By Michael Irving
May 29, 2023
https://newatlas.com/computers/nvidia-a ... dgx-gh200/
While AI systems amaze and alarm the world in equal measure, they’re about to get even more powerful. Nvidia has announced a new class of supercomputer that will train the next generation of AI models, and put us all out of work far faster.
The new system is known as the Nvidia DGX GH200, and it will apparently be capable of a massive 1 exaflop of performance. Between the 256 GH200 “superchips” it’s made of, the system will pack an astonishing 144 TB of shared memory, which is 500 times more than Nvidia’s previous supercomputer, the DGX A100, unveiled just three years ago.
To wring out every last drop of power, each GH200 superchip is made up of the company’s Grace CPU and H100 Tensor Core GPU in one package, letting them communicate with each other seven times faster than a PCIe connection and using just one-fifth of the electricity. They’ll all be connected together through the Nvidia NVLink Switch System, to function together as one big GPU.

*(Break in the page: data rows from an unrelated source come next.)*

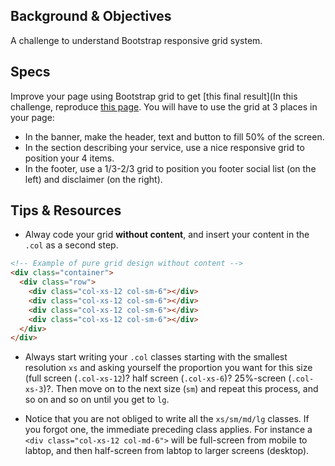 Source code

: ## Background & Objectives

A challenge to understand Bootstrap responsive grid system.


## Specs

Improve your page using Bootstrap grid to get [this final result](In this challenge, reproduce [this page](http://lewagon.github.io/bootstrap-challenges/02-bootstrap-grid/). You will have to use the grid at 3 places in your page:

- In the banner, make the header, text and button to fill 50% of the screen.
- In the section describing your service, use a nice responsive grid to position your 4 items.
- In the footer, use a 1/3-2/3 grid to position you footer social list (on the left) and disclaimer (on the right).

## Tips & Resources

- Alway code your grid **without content**, and insert your content in the `.col` as a second step.

```html
<!-- Example of pure grid design without content -->
<div class="container">
  <div class="row">
    <div class="col-xs-12 col-sm-6"></div>
    <div class="col-xs-12 col-sm-6"></div>
    <div class="col-xs-12 col-sm-6"></div>
    <div class="col-xs-12 col-sm-6"></div>
  </div>
</div>
```

- Always start writing your `.col` classes starting with the smallest resolution `xs` and asking yourself the proportion you want for this size (full screen (`.col-xs-12`)? half screen (`.col-xs-6`)? 25%-screen (`.col-xs-3`)?. Then move on to the next size (`sm`) and repeat this process, and so on and so on until you get to `lg`.

- Notice that you are not obliged to write all the `xs/sm/md/lg` classes. If you forgot one, the immediate preceding class applies. For instance a `<div class="col-xs-12 col-md-6">` will be full-screen from mobile to labtop, and then half-screen from labtop to larger screens (desktop). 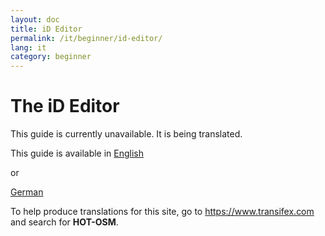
 ```yaml
---
layout: doc
title: iD Editor
permalink: /it/beginner/id-editor/
lang: it
category: beginner
---
```


The iD Editor
=============
This guide is currently unavailable. It is being translated.

This guide is available in [English](/en/beginner/id-editor/)

or

[German](/de/beginner/id-editor/)


To help produce translations for this site, go to <https://www.transifex.com> and search for **HOT-OSM**.
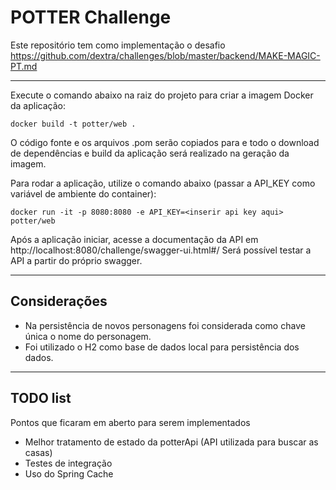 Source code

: # POTTER Challenge

Este repositório tem como implementação o desafio https://github.com/dextra/challenges/blob/master/backend/MAKE-MAGIC-PT.md

---

Execute o comando abaixo na raiz do projeto para criar a imagem Docker da aplicação:
```
docker build -t potter/web .
```
O código fonte e os arquivos .pom serão copiados para e todo o download de dependências e build da aplicação será realizado na geração da imagem.

Para rodar a aplicação, utilize o comando abaixo (passar a API_KEY como variável de ambiente do container):
```
docker run -it -p 8080:8080 -e API_KEY=<inserir api key aqui> potter/web
```

Após a aplicação iniciar, acesse a documentação da API em http://localhost:8080/challenge/swagger-ui.html#/
Será possível testar a API a partir do próprio swagger.

---

## Considerações

- Na persistência de novos personagens foi considerada como chave única o nome do personagem.
- Foi utilizado o H2 como base de dados local para persistência dos dados.

---

## TODO list

Pontos que ficaram em aberto para serem implementados

- Melhor tratamento de estado da potterApi (API utilizada para buscar as casas)
- Testes de integração
- Uso do Spring Cache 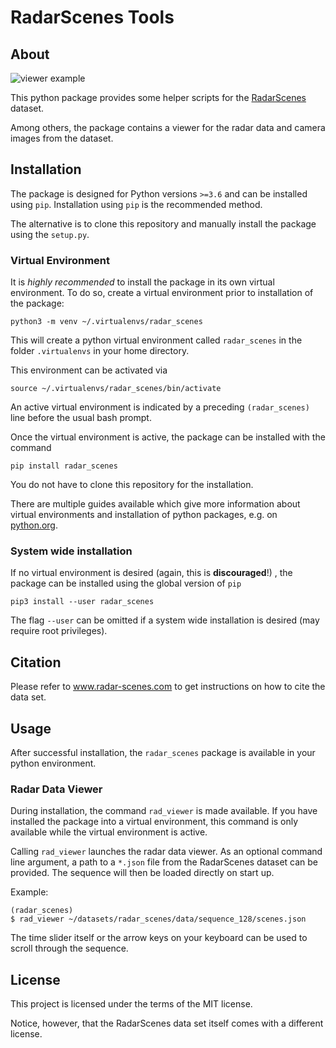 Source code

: # RadarScenes Tools

## About
![viewer example](https://github.com/oleschum/radar_scenes/blob/master/doc/viewer.png?raw=true)

This python package provides some helper scripts for the [RadarScenes](http://radar-scenes.com) dataset. 

Among others, the package contains a viewer for the radar data and camera images from the dataset.

## Installation

The package is designed for Python versions `>=3.6` and can be installed using `pip`. Installation using `pip` is the
recommended method. 

The alternative is to clone this repository and manually install the package using the `setup.py`.

### Virtual Environment
It is *highly recommended* to install the package in its own virtual environment. To do so, create a virtual environment 
prior to installation of the package:

```
python3 -m venv ~/.virtualenvs/radar_scenes
```
This will create a python virtual environment called `radar_scenes` in the folder `.virtualenvs` in your home directory.

This environment can be activated via
```
source ~/.virtualenvs/radar_scenes/bin/activate
```
An active virtual environment is indicated by a preceding `(radar_scenes)` line before the usual bash prompt.

Once the virtual environment is active, the package can be installed with the command

```
pip install radar_scenes
```
You do not have to clone this repository for the installation.

There are multiple guides available which give more information about virtual environments and installation of python
packages, e.g. on [python.org](https://packaging.python.org/guides/installing-using-pip-and-virtual-environments/).
### System wide installation
If no virtual environment is desired (again, this is __discouraged__!) , the package can be installed using the global version of `pip`
```
pip3 install --user radar_scenes
```
The flag `--user` can be omitted if a system wide installation is desired (may require root privileges).




## Citation
Please refer to www.radar-scenes.com to get instructions on how to cite the data set. 


## Usage

After successful installation, the `radar_scenes` package is available in your python environment.

### Radar Data Viewer
During installation, the command `rad_viewer` is made available. If you have installed the package into a virtual
environment, this command is only available while the virtual environment is active.

Calling `rad_viewer` launches the radar data viewer. As an optional command line argument, a path to a `*.json` file 
from the RadarScenes dataset can be provided. The sequence will then be loaded directly on start up.

Example:
```
(radar_scenes)
$ rad_viewer ~/datasets/radar_scenes/data/sequence_128/scenes.json
```

The time slider itself or the arrow keys on your keyboard can be used to scroll through the sequence.

## License
This project is licensed under the terms of the MIT license.

Notice, however, that the RadarScenes data set itself comes with a different license.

The resulting supercomputer will be used to train the successors to ChatGPT and other generative AI and large language models. That most famous of AI systems was trained on a custom supercomputer that Microsoft built out of tens of thousands of Nvidia’s earlier A100 GPUs. The company is once again among the first in line for the new gear, along with Meta and Google Cloud.
Nvidia isn’t just supplying other companies with equipment though – it’s also announced plans to build its own DGX GH200-based supercomputer named Helios. Expected to fire up by the end of 2023, Helios will be made up of four DGX GH200 systems, or 1,024 GH200 superchips, networked together. That would make it capable of a total of 4 exaflops of performance, which sounds like an eye-watering amount of power.